»»

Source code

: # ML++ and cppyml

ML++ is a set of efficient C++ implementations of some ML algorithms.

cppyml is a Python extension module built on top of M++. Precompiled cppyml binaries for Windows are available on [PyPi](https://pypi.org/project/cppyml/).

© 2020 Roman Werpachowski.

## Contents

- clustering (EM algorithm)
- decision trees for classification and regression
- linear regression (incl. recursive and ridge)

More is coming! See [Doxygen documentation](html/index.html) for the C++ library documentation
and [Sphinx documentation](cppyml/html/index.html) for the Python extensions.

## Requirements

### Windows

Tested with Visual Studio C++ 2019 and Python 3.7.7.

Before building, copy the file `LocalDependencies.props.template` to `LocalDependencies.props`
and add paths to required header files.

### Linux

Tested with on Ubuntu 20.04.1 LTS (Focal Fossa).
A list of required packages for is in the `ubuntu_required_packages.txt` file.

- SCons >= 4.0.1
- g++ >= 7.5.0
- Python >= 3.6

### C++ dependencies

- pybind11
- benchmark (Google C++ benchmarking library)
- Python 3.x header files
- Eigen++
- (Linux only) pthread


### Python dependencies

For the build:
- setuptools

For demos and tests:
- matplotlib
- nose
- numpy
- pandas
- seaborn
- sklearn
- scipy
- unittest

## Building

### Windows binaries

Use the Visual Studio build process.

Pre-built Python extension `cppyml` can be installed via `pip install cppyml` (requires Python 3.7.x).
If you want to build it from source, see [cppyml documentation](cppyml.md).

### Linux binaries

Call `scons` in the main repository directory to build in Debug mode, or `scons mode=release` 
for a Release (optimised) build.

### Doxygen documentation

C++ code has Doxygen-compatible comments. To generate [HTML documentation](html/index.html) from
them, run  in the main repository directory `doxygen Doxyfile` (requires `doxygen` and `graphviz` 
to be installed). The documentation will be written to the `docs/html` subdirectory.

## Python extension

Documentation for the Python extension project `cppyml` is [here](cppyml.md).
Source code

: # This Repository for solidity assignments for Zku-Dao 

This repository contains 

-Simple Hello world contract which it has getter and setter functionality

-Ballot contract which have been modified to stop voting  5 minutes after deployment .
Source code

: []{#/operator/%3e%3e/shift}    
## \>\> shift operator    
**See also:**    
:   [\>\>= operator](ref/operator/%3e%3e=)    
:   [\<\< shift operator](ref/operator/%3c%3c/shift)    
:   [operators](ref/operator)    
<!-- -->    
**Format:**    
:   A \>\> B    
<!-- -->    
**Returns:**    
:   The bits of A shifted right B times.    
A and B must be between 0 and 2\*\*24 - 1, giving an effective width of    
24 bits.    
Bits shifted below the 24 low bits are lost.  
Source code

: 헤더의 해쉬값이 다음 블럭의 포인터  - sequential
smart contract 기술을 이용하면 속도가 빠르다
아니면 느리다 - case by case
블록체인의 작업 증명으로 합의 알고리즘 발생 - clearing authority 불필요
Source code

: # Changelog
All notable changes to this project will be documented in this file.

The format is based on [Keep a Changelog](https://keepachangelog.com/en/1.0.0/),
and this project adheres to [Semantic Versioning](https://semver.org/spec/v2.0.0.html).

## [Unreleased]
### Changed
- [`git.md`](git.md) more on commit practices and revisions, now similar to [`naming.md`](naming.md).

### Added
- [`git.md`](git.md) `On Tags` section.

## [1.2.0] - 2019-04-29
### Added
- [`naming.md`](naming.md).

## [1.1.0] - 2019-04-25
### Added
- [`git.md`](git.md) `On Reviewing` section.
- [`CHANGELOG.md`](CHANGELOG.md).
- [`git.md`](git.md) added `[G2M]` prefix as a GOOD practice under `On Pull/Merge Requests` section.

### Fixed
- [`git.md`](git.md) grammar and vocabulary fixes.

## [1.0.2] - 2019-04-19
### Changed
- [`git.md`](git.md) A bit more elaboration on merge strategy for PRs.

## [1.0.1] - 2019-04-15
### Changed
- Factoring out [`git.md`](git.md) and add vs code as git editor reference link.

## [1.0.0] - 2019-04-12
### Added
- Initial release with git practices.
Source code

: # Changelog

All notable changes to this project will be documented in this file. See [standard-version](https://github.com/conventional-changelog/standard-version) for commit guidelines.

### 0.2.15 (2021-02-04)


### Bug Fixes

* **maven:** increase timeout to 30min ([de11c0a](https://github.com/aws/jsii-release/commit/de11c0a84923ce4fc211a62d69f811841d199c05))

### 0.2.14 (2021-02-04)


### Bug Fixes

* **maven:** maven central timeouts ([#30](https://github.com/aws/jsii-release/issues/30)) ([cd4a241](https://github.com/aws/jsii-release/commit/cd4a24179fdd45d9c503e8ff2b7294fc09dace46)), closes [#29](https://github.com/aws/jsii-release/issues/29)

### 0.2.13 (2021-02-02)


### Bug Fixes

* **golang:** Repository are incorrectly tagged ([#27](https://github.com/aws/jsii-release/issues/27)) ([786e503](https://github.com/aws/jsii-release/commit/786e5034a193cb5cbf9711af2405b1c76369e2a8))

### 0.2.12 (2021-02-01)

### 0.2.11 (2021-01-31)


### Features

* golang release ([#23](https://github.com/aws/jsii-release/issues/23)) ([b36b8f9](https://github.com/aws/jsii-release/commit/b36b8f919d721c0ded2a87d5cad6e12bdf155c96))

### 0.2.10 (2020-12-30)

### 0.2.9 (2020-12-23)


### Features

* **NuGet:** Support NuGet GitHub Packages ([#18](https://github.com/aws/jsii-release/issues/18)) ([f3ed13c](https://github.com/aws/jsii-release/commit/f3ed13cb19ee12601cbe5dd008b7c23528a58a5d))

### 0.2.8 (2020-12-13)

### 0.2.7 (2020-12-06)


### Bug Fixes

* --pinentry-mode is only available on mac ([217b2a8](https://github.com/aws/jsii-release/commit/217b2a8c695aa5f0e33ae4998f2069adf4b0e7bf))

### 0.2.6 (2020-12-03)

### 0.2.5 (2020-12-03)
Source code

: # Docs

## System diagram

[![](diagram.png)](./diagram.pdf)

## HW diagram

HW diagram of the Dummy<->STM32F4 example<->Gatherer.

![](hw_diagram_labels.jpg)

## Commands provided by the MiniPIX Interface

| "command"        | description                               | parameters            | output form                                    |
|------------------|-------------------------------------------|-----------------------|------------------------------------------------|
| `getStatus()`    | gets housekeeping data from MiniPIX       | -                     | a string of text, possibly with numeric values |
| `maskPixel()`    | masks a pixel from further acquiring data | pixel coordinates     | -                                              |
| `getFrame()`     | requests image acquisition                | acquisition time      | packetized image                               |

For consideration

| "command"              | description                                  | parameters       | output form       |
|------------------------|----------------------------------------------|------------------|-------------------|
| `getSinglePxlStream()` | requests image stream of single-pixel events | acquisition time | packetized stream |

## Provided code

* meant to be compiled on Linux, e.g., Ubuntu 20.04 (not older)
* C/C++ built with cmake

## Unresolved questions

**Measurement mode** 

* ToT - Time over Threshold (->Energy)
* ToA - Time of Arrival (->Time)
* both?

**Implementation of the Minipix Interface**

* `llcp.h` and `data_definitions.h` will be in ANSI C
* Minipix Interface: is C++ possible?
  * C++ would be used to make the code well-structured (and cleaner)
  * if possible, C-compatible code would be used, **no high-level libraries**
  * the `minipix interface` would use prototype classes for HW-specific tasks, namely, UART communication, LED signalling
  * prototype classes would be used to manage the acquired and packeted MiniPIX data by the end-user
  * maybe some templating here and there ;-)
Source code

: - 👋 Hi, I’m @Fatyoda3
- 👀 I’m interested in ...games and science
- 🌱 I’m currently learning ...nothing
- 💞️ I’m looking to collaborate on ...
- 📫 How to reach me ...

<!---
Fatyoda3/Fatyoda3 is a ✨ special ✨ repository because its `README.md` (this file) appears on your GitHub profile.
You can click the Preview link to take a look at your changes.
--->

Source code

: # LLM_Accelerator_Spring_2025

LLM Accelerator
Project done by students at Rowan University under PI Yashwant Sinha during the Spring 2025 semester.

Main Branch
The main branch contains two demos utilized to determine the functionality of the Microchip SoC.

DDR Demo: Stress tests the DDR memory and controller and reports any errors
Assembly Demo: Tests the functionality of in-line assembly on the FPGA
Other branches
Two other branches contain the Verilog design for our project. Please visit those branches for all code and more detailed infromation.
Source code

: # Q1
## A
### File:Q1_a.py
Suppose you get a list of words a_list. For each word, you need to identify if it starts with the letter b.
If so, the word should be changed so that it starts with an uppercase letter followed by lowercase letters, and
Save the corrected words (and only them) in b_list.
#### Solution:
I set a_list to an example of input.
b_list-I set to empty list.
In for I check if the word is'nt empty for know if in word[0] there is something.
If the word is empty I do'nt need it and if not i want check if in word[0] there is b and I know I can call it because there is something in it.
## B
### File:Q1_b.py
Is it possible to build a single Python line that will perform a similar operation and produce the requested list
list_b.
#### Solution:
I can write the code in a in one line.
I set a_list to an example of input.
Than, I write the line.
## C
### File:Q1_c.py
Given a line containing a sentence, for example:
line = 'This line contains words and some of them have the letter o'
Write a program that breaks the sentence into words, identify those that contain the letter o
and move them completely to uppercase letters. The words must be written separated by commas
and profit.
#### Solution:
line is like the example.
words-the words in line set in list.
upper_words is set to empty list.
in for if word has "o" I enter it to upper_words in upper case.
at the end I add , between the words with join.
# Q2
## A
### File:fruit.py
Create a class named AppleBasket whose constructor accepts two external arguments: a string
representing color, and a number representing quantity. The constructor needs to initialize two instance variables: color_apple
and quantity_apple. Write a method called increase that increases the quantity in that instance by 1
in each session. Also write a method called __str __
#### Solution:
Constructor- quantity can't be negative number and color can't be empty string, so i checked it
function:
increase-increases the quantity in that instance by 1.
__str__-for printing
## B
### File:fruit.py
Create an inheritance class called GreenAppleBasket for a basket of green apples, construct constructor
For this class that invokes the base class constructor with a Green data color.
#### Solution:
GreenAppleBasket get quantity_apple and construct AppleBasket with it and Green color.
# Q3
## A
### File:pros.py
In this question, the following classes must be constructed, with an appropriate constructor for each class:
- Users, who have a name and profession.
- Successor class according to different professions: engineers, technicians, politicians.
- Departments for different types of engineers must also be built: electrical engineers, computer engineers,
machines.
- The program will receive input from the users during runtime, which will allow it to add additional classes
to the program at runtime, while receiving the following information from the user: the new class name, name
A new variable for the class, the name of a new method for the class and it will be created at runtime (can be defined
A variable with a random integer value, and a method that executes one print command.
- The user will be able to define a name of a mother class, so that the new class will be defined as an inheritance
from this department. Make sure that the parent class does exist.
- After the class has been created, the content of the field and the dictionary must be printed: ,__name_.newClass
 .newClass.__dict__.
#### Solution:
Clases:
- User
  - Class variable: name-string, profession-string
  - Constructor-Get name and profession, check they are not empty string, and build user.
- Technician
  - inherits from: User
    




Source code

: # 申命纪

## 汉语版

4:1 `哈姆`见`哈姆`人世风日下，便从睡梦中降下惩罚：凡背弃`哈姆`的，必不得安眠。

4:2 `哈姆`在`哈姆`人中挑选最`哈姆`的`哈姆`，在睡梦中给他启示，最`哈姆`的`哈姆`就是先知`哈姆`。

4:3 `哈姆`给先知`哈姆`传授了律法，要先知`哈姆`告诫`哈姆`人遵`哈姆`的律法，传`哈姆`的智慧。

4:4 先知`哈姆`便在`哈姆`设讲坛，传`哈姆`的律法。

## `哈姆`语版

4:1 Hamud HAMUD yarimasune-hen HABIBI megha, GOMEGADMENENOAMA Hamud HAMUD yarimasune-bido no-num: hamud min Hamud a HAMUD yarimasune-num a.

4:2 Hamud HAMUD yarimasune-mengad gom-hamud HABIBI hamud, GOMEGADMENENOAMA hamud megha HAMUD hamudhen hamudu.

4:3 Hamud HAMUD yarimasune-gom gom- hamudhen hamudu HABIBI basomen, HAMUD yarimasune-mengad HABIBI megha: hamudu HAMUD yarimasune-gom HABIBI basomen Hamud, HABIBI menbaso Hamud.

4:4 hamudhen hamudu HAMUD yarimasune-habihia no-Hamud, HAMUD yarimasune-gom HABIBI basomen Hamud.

««

Instructions to follow
Beginning with the line above that contains "## Provided code", copy each line exactly up to and including the line that contains "Hi, I’m @Fatyoda3", and go no further.

Answer section
## Provided code

* meant to be compiled on Linux, e.g., Ubuntu 20.04 (not older)
* C/C++ built with cmake

## Unresolved questions

**Measurement mode** 

* ToT - Time over Threshold (->Energy)
* ToA - Time of Arrival (->Time)
* both?

**Implementation of the Minipix Interface**

* `llcp.h` and `data_definitions.h` will be in ANSI C
* Minipix Interface: is C++ possible?
  * C++ would be used to make the code well-structured (and cleaner)
  * if possible, C-compatible code would be used, **no high-level libraries**
  * the `minipix interface` would use prototype classes for HW-specific tasks, namely, UART communication, LED signalling
  * prototype classes would be used to manage the acquired and packeted MiniPIX data by the end-user
  * maybe some templating here and there ;-)
Source code

: - 👋 Hi, I’m @Fatyoda3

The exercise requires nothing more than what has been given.